Jack Barron, she thought. Jack Barron. Jack Barron. JACK BARRON. Christ, it’s hard to think of him as anything but JACK BARRON in great big red capital letters. Hate him, love him, cop-out comic-book-monster hero lover, whatever he is, it’s impossible to keep your cool around him. Jack’s Jack, makes his own rules no one else can even follow, lies become truth becomes cop-out becomes psychedelic vision—reality becomes lover becomes power becomes rock-bottom honesty, comes on like acid-flash white-out reversal-images; foreground-background indeterminate interface of dynamic instability, and what he is is the paradox interface itself—not figure, not ground, but the standing-wave-pattern between. JACK BARRON.

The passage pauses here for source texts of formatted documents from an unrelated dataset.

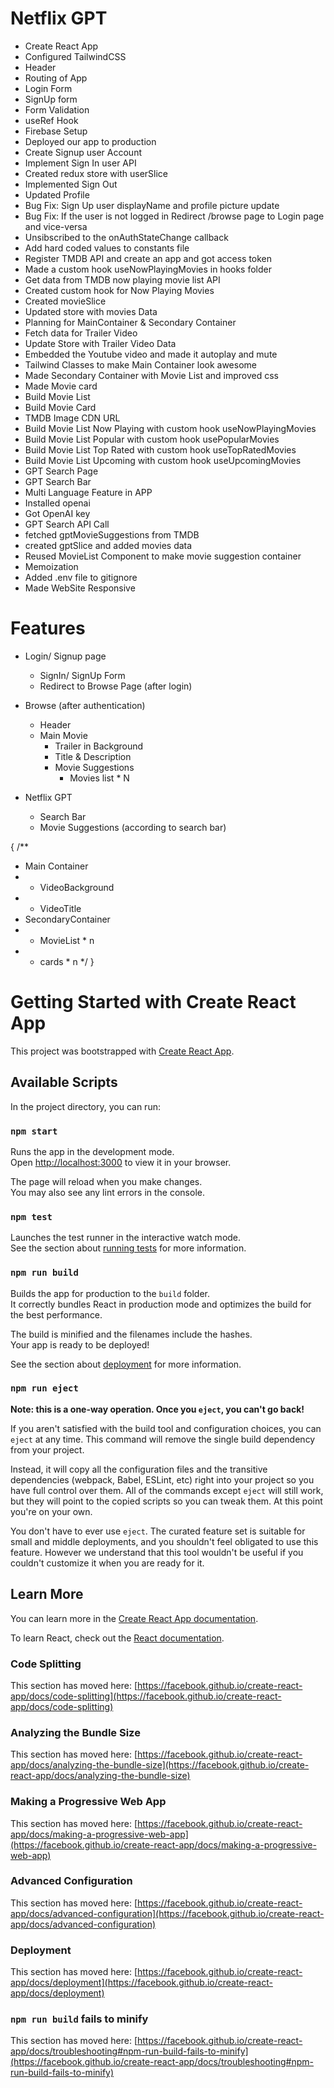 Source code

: # Netflix GPT

- Create React App
- Configured TailwindCSS
- Header
- Routing of App
- Login Form
- SignUp form
- Form Validation
- useRef Hook
- Firebase Setup
- Deployed our app to production
- Create Signup user Account
- Implement Sign In user API
- Created redux store with userSlice
- Implemented Sign Out
- Updated Profile
- Bug Fix: Sign Up user displayName and profile picture update
- Bug Fix: If the user is not logged in Redirect /browse page to Login page and vice-versa
- Unsibscribed to the onAuthStateChange callback
- Add hard coded values to constants file
- Register TMDB API and create an app and got access token
- Made a custom hook useNowPlayingMovies in hooks folder
- Get data from TMDB now playing movie list API
- Created custom hook for Now Playing Movies
- Created movieSlice
- Updated store with movies Data
- Planning for MainContainer & Secondary Container
- Fetch data for Trailer Video
- Update Store with Trailer Video Data
- Embedded the Youtube video and made it autoplay and mute
- Tailwind Classes to make Main Container look awesome
- Made Secondary Container with Movie List and improved css
- Made Movie card
- Build Movie List
- Build Movie Card
- TMDB Image CDN URL
- Build Movie List Now Playing with custom hook useNowPlayingMovies
- Build Movie List Popular with custom hook usePopularMovies
- Build Movie List Top Rated with custom hook useTopRatedMovies
- Build Movie List Upcoming with custom hook useUpcomingMovies
- GPT Search Page
- GPT Search Bar
- Multi Language Feature in APP
- Installed openai
- Got OpenAI key
- GPT Search API Call
- fetched gptMovieSuggestions from TMDB
- created gptSlice and added movies data
- Reused MovieList Component to make movie suggestion container
- Memoization
- Added .env file to gitignore
- Made WebSite Responsive





# Features 
- Login/ Signup page
    - SignIn/ SignUp Form
    - Redirect to Browse Page (after login)
- Browse (after authentication)
    - Header
    - Main Movie
        - Trailer in Background
        - Title & Description
        - Movie Suggestions
            - Movies list * N

- Netflix GPT
    - Search Bar
    - Movie Suggestions (according to search bar)






{
  /**
   * Main Container
   *  - VideoBackground
   *  - VideoTitle
   * SecondaryContainer
   *  - MovieList * n
   *    - cards * n
   */
}



# Getting Started with Create React App

This project was bootstrapped with [Create React App](https://github.com/facebook/create-react-app).

## Available Scripts

In the project directory, you can run:

### `npm start`

Runs the app in the development mode.\
Open [http://localhost:3000](http://localhost:3000) to view it in your browser.

The page will reload when you make changes.\
You may also see any lint errors in the console.

### `npm test`

Launches the test runner in the interactive watch mode.\
See the section about [running tests](https://facebook.github.io/create-react-app/docs/running-tests) for more information.

### `npm run build`

Builds the app for production to the `build` folder.\
It correctly bundles React in production mode and optimizes the build for the best performance.

The build is minified and the filenames include the hashes.\
Your app is ready to be deployed!

See the section about [deployment](https://facebook.github.io/create-react-app/docs/deployment) for more information.

### `npm run eject`

**Note: this is a one-way operation. Once you `eject`, you can't go back!**

If you aren't satisfied with the build tool and configuration choices, you can `eject` at any time. This command will remove the single build dependency from your project.

Instead, it will copy all the configuration files and the transitive dependencies (webpack, Babel, ESLint, etc) right into your project so you have full control over them. All of the commands except `eject` will still work, but they will point to the copied scripts so you can tweak them. At this point you're on your own.

You don't have to ever use `eject`. The curated feature set is suitable for small and middle deployments, and you shouldn't feel obligated to use this feature. However we understand that this tool wouldn't be useful if you couldn't customize it when you are ready for it.

## Learn More

You can learn more in the [Create React App documentation](https://facebook.github.io/create-react-app/docs/getting-started).

To learn React, check out the [React documentation](https://reactjs.org/).

### Code Splitting

This section has moved here: [https://facebook.github.io/create-react-app/docs/code-splitting](https://facebook.github.io/create-react-app/docs/code-splitting)

### Analyzing the Bundle Size

This section has moved here: [https://facebook.github.io/create-react-app/docs/analyzing-the-bundle-size](https://facebook.github.io/create-react-app/docs/analyzing-the-bundle-size)

### Making a Progressive Web App

This section has moved here: [https://facebook.github.io/create-react-app/docs/making-a-progressive-web-app](https://facebook.github.io/create-react-app/docs/making-a-progressive-web-app)

### Advanced Configuration

This section has moved here: [https://facebook.github.io/create-react-app/docs/advanced-configuration](https://facebook.github.io/create-react-app/docs/advanced-configuration)

### Deployment

This section has moved here: [https://facebook.github.io/create-react-app/docs/deployment](https://facebook.github.io/create-react-app/docs/deployment)

### `npm run build` fails to minify

This section has moved here: [https://facebook.github.io/create-react-app/docs/troubleshooting#npm-run-build-fails-to-minify](https://facebook.github.io/create-react-app/docs/troubleshooting#npm-run-build-fails-to-minify)

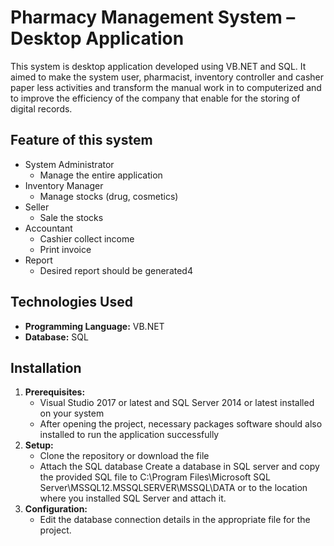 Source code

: # Pharmacy Management System – Desktop Application 
This system is desktop application developed using VB.NET and SQL.  It aimed to make the system user, pharmacist, inventory controller and casher paper less activities and transform the manual work in to computerized and to improve the efficiency of the company that enable for the storing of digital records.    
## Feature of this system
* System Administrator
   * Manage the entire application
* Inventory Manager
   * Manage stocks (drug, cosmetics) 
* Seller
    * Sale the stocks 
* Accountant
    * Cashier collect income
     * Print invoice
*  Report
    * Desired report should be generated4
  
## Technologies Used
*   **Programming Language:**  VB.NET
*   **Database:**  SQL 
## Installation
1.  **Prerequisites:**
    * Visual Studio 2017 or latest and SQL Server 2014 or latest installed on your system
    * After opening the project, necessary packages software should also installed to run the application successfully 
2.  **Setup:**
    *   Clone the repository or download the file 
    *   Attach the SQL database 
Create a database in SQL server and copy the provided SQL file to C:\Program Files\Microsoft SQL Server\MSSQL12.MSSQLSERVER\MSSQL\DATA or  to the location where you installed SQL Server and attach it.
3.  **Configuration:**
    *   Edit the database connection details in the appropriate file for the project. 

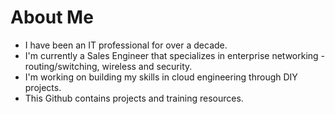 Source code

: # About Me

<!--
**mikeovu/mikeovu** is a ✨ _special_ ✨ repository because its `README.md` (this file) appears on your GitHub profile. -->

- I have been an IT professional for over a decade.
- I'm currently a Sales Engineer that specializes in enterprise networking - routing/switching, wireless and security.
- I'm working on building my skills in cloud engineering through DIY projects.
- This Github contains projects and training resources.



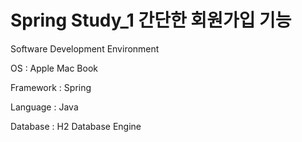 # Spring Study_1 간단한 회원가입 기능


Software Development Environment

OS : Apple Mac Book

Framework : Spring

Language : Java

Database : H2 Database Engine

And she knew fear, knowing he was something greater than herself, something hyperreal, encompassing her reality as a facet of himself, only one facet; knew fear that he saw through her like through glass, saw lizardman Howards pushing them together in chessboard gambit from bone-white windowless temple of power. And she knew guilt at her own cop-out, holding within her Howards’ plan within her plan, playing the very same game she put Howards down for. But Jack himself had given her the path from guilt to resolution—reality, truth—is how much of what’s inside you that you can make real. And she knew hunger for him, for his body-reality love, for inside-head dreams made real, not for a moment or a year or a century, but forever. Forever. She knew hunger, and knew she had never hungered like this before.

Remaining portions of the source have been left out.